Green-fingered Christine Hudson, 60, thought nothing of erecting the small wooden panelling in her own garden to hem in her lush rows of blooming purple fuschias.
But she received a visit from an overzealous council planning inspector after the light log panel row was deemed to be an ”unauthorised development”.
The council then demanded she apply for retrospective planning permission for the ‘fence’ – despite it standing less than one foot tall – or remove it from her garden.
But the retired grandmother has stood firm against the council’s threats and REFUSED to do either.
Plucky Mrs Hudson stormed: ”The border panel is on my land and it is just 12 inches high, so I find all this really very petty.
”A neighbour of mine wrote to the council to say they didn’t like it and we had a visit from the council.
”When the chap from the council came down to inspect it, he smiled and said ‘I may have to send you a letter’.
”The next thing we know we are being told to either take down the border or apply for planning permission.
”But I have decided to stick up for myself and am not doing it. It’s so pathetic.”
Mrs Hudson’s husband Les, 55, carefully set up the panelling in a flowerbed in the garden of her four-bedroom mock Tudor home, in Emersons Green, Bristol, back in June.
The couple had bought four packs of the 12-inch high £8.99 log panels from DIY store Wickes to fill a four-metre line down the edge of their garden.

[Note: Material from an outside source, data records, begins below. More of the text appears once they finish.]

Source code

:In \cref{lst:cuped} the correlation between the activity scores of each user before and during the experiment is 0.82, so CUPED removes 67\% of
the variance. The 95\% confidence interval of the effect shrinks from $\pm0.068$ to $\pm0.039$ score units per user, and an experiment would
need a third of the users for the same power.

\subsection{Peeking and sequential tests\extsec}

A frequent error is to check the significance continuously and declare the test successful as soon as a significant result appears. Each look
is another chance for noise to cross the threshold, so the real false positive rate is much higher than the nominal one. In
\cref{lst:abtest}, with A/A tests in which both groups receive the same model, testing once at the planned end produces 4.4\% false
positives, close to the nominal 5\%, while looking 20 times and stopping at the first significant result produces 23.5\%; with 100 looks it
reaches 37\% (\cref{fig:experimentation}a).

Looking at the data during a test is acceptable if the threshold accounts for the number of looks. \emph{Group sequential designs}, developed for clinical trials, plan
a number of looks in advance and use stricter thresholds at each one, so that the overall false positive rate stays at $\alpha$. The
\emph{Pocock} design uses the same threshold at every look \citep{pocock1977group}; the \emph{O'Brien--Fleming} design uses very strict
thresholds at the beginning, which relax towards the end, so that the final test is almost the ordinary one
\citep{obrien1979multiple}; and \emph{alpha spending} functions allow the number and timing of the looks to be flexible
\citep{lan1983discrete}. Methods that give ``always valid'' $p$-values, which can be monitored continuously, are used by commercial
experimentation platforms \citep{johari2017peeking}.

They decided to erect the 300ml wide border on their land to hem in their bright fuschias plants and make a clear borderline with next door’s garden.
But after a complaint from their neighbour, the pair recieved a visit from a South Gloucestershire Council inspector – who informed them that he tiny border may be illegal.

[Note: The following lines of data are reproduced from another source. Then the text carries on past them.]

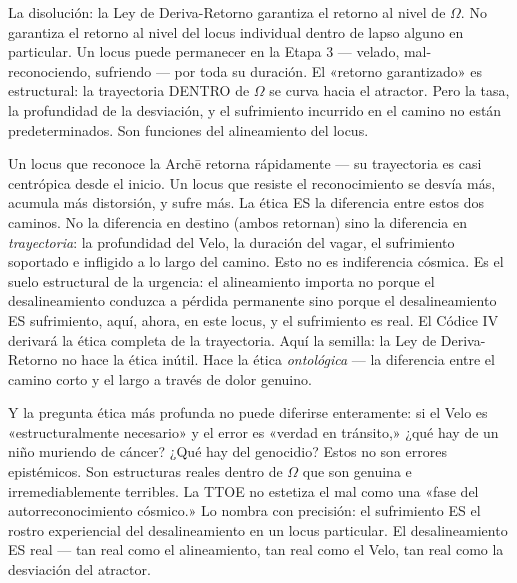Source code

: \documentclass[10pt, openany, oneside]{book}
\begin{document}
La disolución: la Ley de Deriva-Retorno garantiza el retorno al nivel de $\Omega$. No garantiza el retorno al nivel del locus individual dentro de lapso alguno en particular. Un locus puede permanecer en la Etapa 3 --- velado, mal-reconociendo, sufriendo --- por toda su duración. El «retorno garantizado» es estructural: la trayectoria DENTRO de $\Omega$ se curva hacia el atractor. Pero la tasa, la profundidad de la desviación, y el sufrimiento incurrido en el camino no están predeterminados. Son funciones del alineamiento del locus.

Un locus que reconoce la Arch\={e} retorna rápidamente --- su trayectoria es casi centrópica desde el inicio. Un locus que resiste el reconocimiento se desvía más, acumula más distorsión, y sufre más. La ética ES la diferencia entre estos dos caminos. No la diferencia en destino (ambos retornan) sino la diferencia en \textit{trayectoria}: la profundidad del Velo, la duración del vagar, el sufrimiento soportado e infligido a lo largo del camino. Esto no es indiferencia cósmica. Es el suelo estructural de la urgencia: el alineamiento importa no porque el desalineamiento conduzca a pérdida permanente sino porque el desalineamiento ES sufrimiento, aquí, ahora, en este locus, y el sufrimiento es real. El Códice IV derivará la ética completa de la trayectoria. Aquí la semilla: la Ley de Deriva-Retorno no hace la ética inútil. Hace la ética \textit{ontológica} --- la diferencia entre el camino corto y el largo a través de dolor genuino.

Y la pregunta ética más profunda no puede diferirse enteramente: si el Velo es «estructuralmente necesario» y el error es «verdad en tránsito,» ¿qué hay de un niño muriendo de cáncer? ¿Qué hay del genocidio? Estos no son errores epistémicos. Son estructuras reales dentro de $\Omega$ que son genuina e irremediablemente terribles. La TTOE no estetiza el mal como una «fase del autorreconocimiento cósmico.» Lo nombra con precisión: el sufrimiento ES el rostro experiencial del desalineamiento en un locus particular. El desalineamiento ES real --- tan real como el alineamiento, tan real como el Velo, tan real como la desviación del atractor.
\end{document}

A letter then arrived in the post explaining that they had BROKEN planning rules.
Mrs Hudson, a retired retail worker, said: ”We had just returned from a holiday in Rome and had this letter waiting for us.
”It said we had two options – either to take the panelling down or apply for planning permission.
”We could not believe it – I tore up the letter because I was so furious.”
The council note claimed they should have sought planning permission before putting up the wooden edging – considered to be an ‘unauthorised development’.
It informed the couple that edging on the property boundaries did not fall under ‘Permitted Development Rights’ which allows minor changes without planning permission.
Local planning authorities can sometimes remove permitted development rights by enforcing an Article 4 direction – requiring planning permission.
But Mrs Hudson has stood firm, branding the spat a ”waste of taxpayer’s money”.
She said: ”I’ve been told that because these are new build houses, we are not allowed to do this, that and the other without planning permission.
”But I am standing up for my rights with this.
”It is such a waste of taxpayer’s money.”
Despite her visit and strongly worded letter, South Gloucestershire Council revealed it had hastily retracted its request for retrospective planning permission.
A spokesman for the authority defended its conduct during the ‘investigation’.
She said: ”The council has a duty to investigate complaints raised by members of the public and when a complaint was made about this boundary fence the council investigated.
”It advised the owner that their property does not have permitted development rights, which means that planning permission would be required for any form of boundary fence.
”The owner has been advised that no further action would be taken by the council on this matter but we are sorry if this was not made clear.
”We would be happy to discuss the issue further with the resident if they need anything to be clarified.”